-- EXERCISE --
For this exercise, return the line containing "## Deploying via Fly.io" and every line after it through the end of the records below, without alteration.

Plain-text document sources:
....

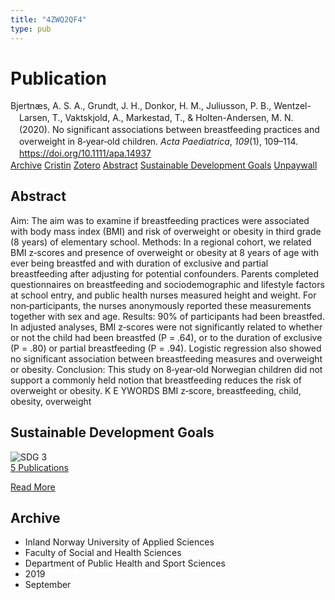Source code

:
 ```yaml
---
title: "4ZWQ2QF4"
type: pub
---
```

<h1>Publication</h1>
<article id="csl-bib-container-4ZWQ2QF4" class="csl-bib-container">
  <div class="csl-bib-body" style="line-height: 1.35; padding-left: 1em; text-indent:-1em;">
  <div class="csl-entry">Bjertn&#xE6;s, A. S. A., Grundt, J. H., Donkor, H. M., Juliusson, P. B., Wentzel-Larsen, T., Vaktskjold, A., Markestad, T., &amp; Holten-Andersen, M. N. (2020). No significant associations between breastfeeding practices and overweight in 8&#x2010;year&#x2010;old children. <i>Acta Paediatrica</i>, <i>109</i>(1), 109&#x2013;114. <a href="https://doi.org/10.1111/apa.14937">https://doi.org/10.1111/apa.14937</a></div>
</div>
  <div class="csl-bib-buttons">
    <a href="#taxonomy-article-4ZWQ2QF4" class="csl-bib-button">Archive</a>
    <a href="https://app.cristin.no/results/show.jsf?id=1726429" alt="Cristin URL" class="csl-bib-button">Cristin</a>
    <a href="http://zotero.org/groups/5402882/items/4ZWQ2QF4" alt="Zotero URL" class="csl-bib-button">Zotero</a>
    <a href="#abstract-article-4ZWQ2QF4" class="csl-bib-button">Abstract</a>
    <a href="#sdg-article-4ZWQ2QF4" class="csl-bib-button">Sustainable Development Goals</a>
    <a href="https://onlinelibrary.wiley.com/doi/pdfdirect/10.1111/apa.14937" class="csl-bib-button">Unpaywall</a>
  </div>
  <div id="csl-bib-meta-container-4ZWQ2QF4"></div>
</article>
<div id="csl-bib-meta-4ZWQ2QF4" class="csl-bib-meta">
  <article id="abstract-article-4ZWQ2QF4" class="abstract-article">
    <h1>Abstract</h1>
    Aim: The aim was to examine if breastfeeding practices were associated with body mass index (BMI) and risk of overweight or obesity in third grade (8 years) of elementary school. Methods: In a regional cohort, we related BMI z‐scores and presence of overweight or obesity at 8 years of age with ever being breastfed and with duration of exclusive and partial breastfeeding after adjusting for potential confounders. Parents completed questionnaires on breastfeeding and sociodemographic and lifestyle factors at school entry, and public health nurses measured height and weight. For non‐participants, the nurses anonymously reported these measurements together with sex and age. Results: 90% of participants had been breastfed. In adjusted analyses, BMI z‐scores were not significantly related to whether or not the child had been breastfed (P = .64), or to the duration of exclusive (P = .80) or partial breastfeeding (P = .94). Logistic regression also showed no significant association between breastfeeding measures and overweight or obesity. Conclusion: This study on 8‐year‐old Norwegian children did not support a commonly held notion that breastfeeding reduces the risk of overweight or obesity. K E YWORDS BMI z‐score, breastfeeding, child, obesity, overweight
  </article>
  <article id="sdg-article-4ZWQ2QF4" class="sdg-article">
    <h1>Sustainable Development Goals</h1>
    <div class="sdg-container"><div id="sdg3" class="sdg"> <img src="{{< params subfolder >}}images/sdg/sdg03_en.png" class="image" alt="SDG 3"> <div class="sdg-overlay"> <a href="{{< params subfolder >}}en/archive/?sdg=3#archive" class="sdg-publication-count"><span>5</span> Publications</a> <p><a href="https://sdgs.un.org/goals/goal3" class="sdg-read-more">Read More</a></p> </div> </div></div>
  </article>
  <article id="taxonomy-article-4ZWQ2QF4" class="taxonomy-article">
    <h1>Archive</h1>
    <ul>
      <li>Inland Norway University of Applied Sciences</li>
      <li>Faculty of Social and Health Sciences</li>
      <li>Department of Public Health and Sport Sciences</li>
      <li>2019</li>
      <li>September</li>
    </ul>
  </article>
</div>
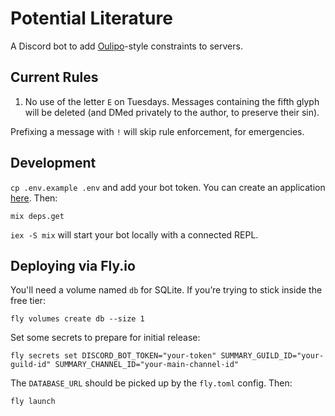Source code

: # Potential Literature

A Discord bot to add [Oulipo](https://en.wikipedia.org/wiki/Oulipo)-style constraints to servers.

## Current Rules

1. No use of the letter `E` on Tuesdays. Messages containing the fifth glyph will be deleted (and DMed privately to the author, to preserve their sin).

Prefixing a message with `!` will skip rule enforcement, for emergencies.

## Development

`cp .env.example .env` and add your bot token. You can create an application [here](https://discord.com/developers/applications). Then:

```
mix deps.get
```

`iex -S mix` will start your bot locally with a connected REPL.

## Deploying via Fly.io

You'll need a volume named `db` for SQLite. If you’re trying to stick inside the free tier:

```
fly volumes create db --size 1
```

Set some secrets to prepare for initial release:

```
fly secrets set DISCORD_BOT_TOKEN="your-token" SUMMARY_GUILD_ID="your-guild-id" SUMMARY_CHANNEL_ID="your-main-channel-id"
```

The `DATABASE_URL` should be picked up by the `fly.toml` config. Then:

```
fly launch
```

....

-- REPLY TO THE TASK --
## Deploying via Fly.io

You'll need a volume named `db` for SQLite. If you’re trying to stick inside the free tier:

```
fly volumes create db --size 1
```

Set some secrets to prepare for initial release:

```
fly secrets set DISCORD_BOT_TOKEN="your-token" SUMMARY_GUILD_ID="your-guild-id" SUMMARY_CHANNEL_ID="your-main-channel-id"
```

The `DATABASE_URL` should be picked up by the `fly.toml` config. Then:

```
fly launch
```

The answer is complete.